**Work to complete:**
Nothing in the data should change when you return it, but leave the pictures out.

**Data supplied:**
──────────────────────────────
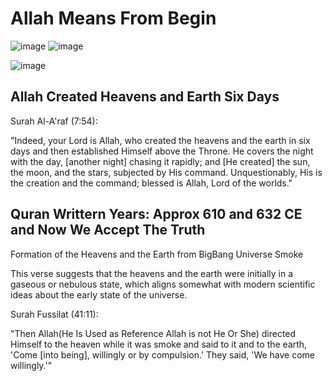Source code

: # Allah Means From Begin



![image](https://github.com/user-attachments/assets/521184bd-4088-457e-9238-23ab6d3c4cbd)
![image](https://github.com/user-attachments/assets/232aab3b-f4bc-4b88-aa26-a76e2ea71c31)

![image](https://github.com/user-attachments/assets/6df03ccc-113b-4e54-a50c-d4749e0222e0)

## Allah Created Heavens and Earth Six Days

Surah Al-A'raf (7:54):

"Indeed, your Lord is Allah, who created the heavens and the earth in six days and then established Himself above the Throne. He covers the night with the day, [another night] chasing it rapidly; and [He created] the sun, the moon, and the stars, subjected by His command. Unquestionably, His is the creation and the command; blessed is Allah, Lord of the worlds."

## Quran Writtern Years: Approx 610 and 632 CE and Now We Accept The Truth

Formation of the Heavens and the Earth from BigBang Universe Smoke



This verse suggests that the heavens and the earth were initially in a gaseous or nebulous state, which aligns somewhat with modern scientific ideas about the early state of the universe.

Surah Fussilat (41:11):

"Then Allah(He Is Used as Reference Allah is not He Or She) directed Himself to the heaven while it was smoke and said to it and to the earth, 'Come [into being], willingly or by compulsion.' They said, 'We have come willingly.'"
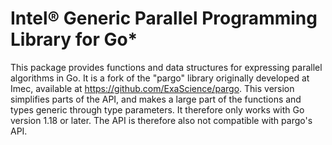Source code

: # Intel® Generic Parallel Programming Library for Go*

This package provides functions and data structures for expressing
parallel algorithms in Go. It is a fork of the "pargo" library
originally developed at Imec, available at
https://github.com/ExaScience/pargo. This version simplifies parts
of the API, and makes a large part of the functions and types generic
through type parameters. It therefore only works with Go version 1.18
or later. The API is therefore also not compatible with pargo's API.
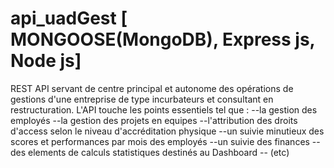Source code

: # api_uadGest [ MONGOOSE(MongoDB), Express js, Node js]
REST API servant de centre principal et autonome des opérations de gestions
d'une entreprise de type incurbateurs et consultant en restructuration.
L'API touche les points essentiels tel que :
--la gestion des employés
--la gestion des projets en equipes
--l'attribution des droits d'access selon le niveau d'accréditation physique
--un suivie minutieux des scores et performances par mois des employés
--un suivie des finances 
--des elements de calculs statistiques destinés au Dashboard
-- (etc)
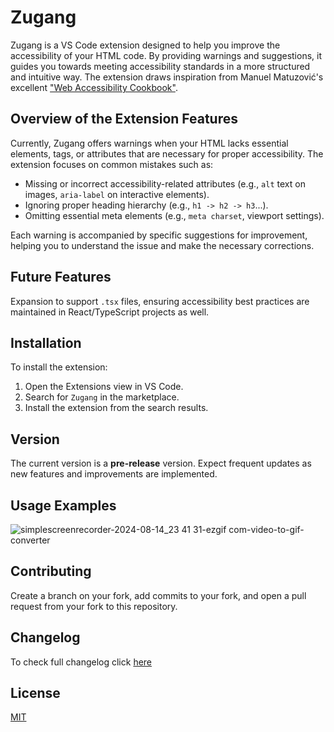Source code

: # Zugang

Zugang is a VS Code extension designed to help you improve the accessibility of your HTML code. By providing warnings and suggestions, it guides you towards meeting accessibility standards in a more structured and intuitive way. The extension draws inspiration from Manuel Matuzović's excellent ["Web Accessibility Cookbook"](https://www.oreilly.com/library/view/web-accessibility-cookbook/9781098145590/).

## Overview of the Extension Features

Currently, Zugang offers warnings when your HTML lacks essential elements, tags, or attributes that are necessary for proper accessibility. The extension focuses on common mistakes such as:

- Missing or incorrect accessibility-related attributes (e.g., `alt` text on images, `aria-label` on interactive elements).
- Ignoring proper heading hierarchy (e.g., `h1 -> h2 -> h3`...).
- Omitting essential meta elements (e.g., `meta charset`, viewport settings).

Each warning is accompanied by specific suggestions for improvement, helping you to understand the issue and make the necessary corrections.

## Future Features

Expansion to support `.tsx` files, ensuring accessibility best practices are maintained in React/TypeScript projects as well.

## Installation

To install the extension:

1. Open the Extensions view in VS Code.
2. Search for `Zugang` in the marketplace.
3. Install the extension from the search results.

## Version

The current version is a **pre-release** version. Expect frequent updates as new features and improvements are implemented.

## Usage Examples

![simplescreenrecorder-2024-08-14_23 41 31-ezgif com-video-to-gif-converter](https://github.com/user-attachments/assets/9f113596-6dca-4d66-874f-3551d0569033)

## Contributing

Create a branch on your fork, add commits to your fork, and open a pull request from your fork to this repository.

## Changelog

To check full changelog click [here](https://github.com/bpetermann/ts-zugang/blob/main/CHANGELOG.md)

## License

[MIT](https://github.com/bpetermann/ts-zugang/blob/main/LICENSE)


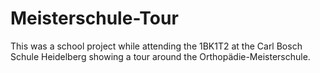 # Meisterschule-Tour

This was a school project while attending the 1BK1T2 at the Carl Bosch Schule Heidelberg showing a tour around the Orthopädie-Meisterschule.
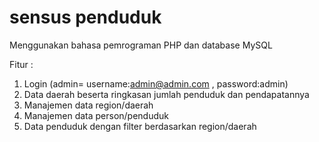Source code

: # sensus penduduk
Menggunakan bahasa pemrograman PHP dan database MySQL

Fitur :
1. Login (admin= username:admin@admin.com , password:admin)
2. Data daerah beserta ringkasan jumlah penduduk dan pendapatannya
3. Manajemen data region/daerah 
4. Manajemen data person/penduduk
5. Data penduduk dengan filter berdasarkan region/daerah
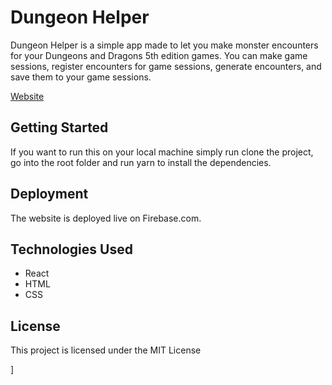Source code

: # Dungeon Helper

Dungeon Helper is a simple app made to let you make monster encounters for your Dungeons and Dragons 5th edition games. You can make game sessions, register encounters for game sessions, generate encounters, and save them to your game sessions. 

[Website](https://dungeon-helper.com/) 


## Getting Started

If you want to run this on your local machine simply run clone the project, go into the root folder and run yarn to install the dependencies.

## Deployment

The website is deployed live on Firebase.com.

## Technologies Used

* React
* HTML
* CSS

## License

This project is licensed under the MIT License 

]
──────────────────────────────
**Answer to this problem:**
Source code

: # Allah Means From Begin



![image](https://github.com/user-attachments/assets/521184bd-4088-457e-9238-23ab6d3c4cbd)
![image](https://github.com/user-attachments/assets/232aab3b-f4bc-4b88-aa26-a76e2ea71c31)

![image](https://github.com/user-attachments/assets/6df03ccc-113b-4e54-a50c-d4749e0222e0)

## Allah Created Heavens and Earth Six Days

Surah Al-A'raf (7:54):

"Indeed, your Lord is Allah, who created the heavens and the earth in six days and then established Himself above the Throne. He covers the night with the day, [another night] chasing it rapidly; and [He created] the sun, the moon, and the stars, subjected by His command. Unquestionably, His is the creation and the command; blessed is Allah, Lord of the worlds."

## Quran Writtern Years: Approx 610 and 632 CE and Now We Accept The Truth

Formation of the Heavens and the Earth from BigBang Universe Smoke



This verse suggests that the heavens and the earth were initially in a gaseous or nebulous state, which aligns somewhat with modern scientific ideas about the early state of the universe.

Surah Fussilat (41:11):

"Then Allah(He Is Used as Reference Allah is not He Or She) directed Himself to the heaven while it was smoke and said to it and to the earth, 'Come [into being], willingly or by compulsion.' They said, 'We have come willingly.'"
Source code

: # Intel® Generic Parallel Programming Library for Go*

This package provides functions and data structures for expressing
parallel algorithms in Go. It is a fork of the "pargo" library
originally developed at Imec, available at
https://github.com/ExaScience/pargo. This version simplifies parts
of the API, and makes a large part of the functions and types generic
through type parameters. It therefore only works with Go version 1.18
or later. The API is therefore also not compatible with pargo's API.
Source code

: # api_uadGest [ MONGOOSE(MongoDB), Express js, Node js]
REST API servant de centre principal et autonome des opérations de gestions
d'une entreprise de type incurbateurs et consultant en restructuration.
L'API touche les points essentiels tel que :
--la gestion des employés
--la gestion des projets en equipes
--l'attribution des droits d'access selon le niveau d'accréditation physique
--un suivie minutieux des scores et performances par mois des employés
--un suivie des finances 
--des elements de calculs statistiques destinés au Dashboard
-- (etc)
Source code

: # Zugang

Zugang is a VS Code extension designed to help you improve the accessibility of your HTML code. By providing warnings and suggestions, it guides you towards meeting accessibility standards in a more structured and intuitive way. The extension draws inspiration from Manuel Matuzović's excellent ["Web Accessibility Cookbook"](https://www.oreilly.com/library/view/web-accessibility-cookbook/9781098145590/).

## Overview of the Extension Features

Currently, Zugang offers warnings when your HTML lacks essential elements, tags, or attributes that are necessary for proper accessibility. The extension focuses on common mistakes such as:

- Missing or incorrect accessibility-related attributes (e.g., `alt` text on images, `aria-label` on interactive elements).
- Ignoring proper heading hierarchy (e.g., `h1 -> h2 -> h3`...).
- Omitting essential meta elements (e.g., `meta charset`, viewport settings).

Each warning is accompanied by specific suggestions for improvement, helping you to understand the issue and make the necessary corrections.

## Future Features

Expansion to support `.tsx` files, ensuring accessibility best practices are maintained in React/TypeScript projects as well.

## Installation

To install the extension:

1. Open the Extensions view in VS Code.
2. Search for `Zugang` in the marketplace.
3. Install the extension from the search results.

## Version

The current version is a **pre-release** version. Expect frequent updates as new features and improvements are implemented.

## Usage Examples

![simplescreenrecorder-2024-08-14_23 41 31-ezgif com-video-to-gif-converter](https://github.com/user-attachments/assets/9f113596-6dca-4d66-874f-3551d0569033)

## Contributing

Create a branch on your fork, add commits to your fork, and open a pull request from your fork to this repository.

## Changelog

To check full changelog click [here](https://github.com/bpetermann/ts-zugang/blob/main/CHANGELOG.md)

## License

[MIT](https://github.com/bpetermann/ts-zugang/blob/main/LICENSE)


 # Meisterschule-Tour

This was a school project while attending the 1BK1T2 at the Carl Bosch Schule Heidelberg showing a tour around the Orthopädie-Meisterschule.
Source code

: # sensus penduduk
Menggunakan bahasa pemrograman PHP dan database MySQL

Fitur :
1. Login (admin= username:admin@admin.com , password:admin)
2. Data daerah beserta ringkasan jumlah penduduk dan pendapatannya
3. Manajemen data region/daerah 
4. Manajemen data person/penduduk
5. Data penduduk dengan filter berdasarkan region/daerah
Source code

: # Dungeon Helper

Dungeon Helper is a simple app made to let you make monster encounters for your Dungeons and Dragons 5th edition games. You can make game sessions, register encounters for game sessions, generate encounters, and save them to your game sessions. 

[Website](https://dungeon-helper.com/) 


## Getting Started

If you want to run this on your local machine simply run clone the project, go into the root folder and run yarn to install the dependencies.

## Deployment

The website is deployed live on Firebase.com.

## Technologies Used

* React
* HTML
* CSS

## License

This project is licensed under the MIT License 

]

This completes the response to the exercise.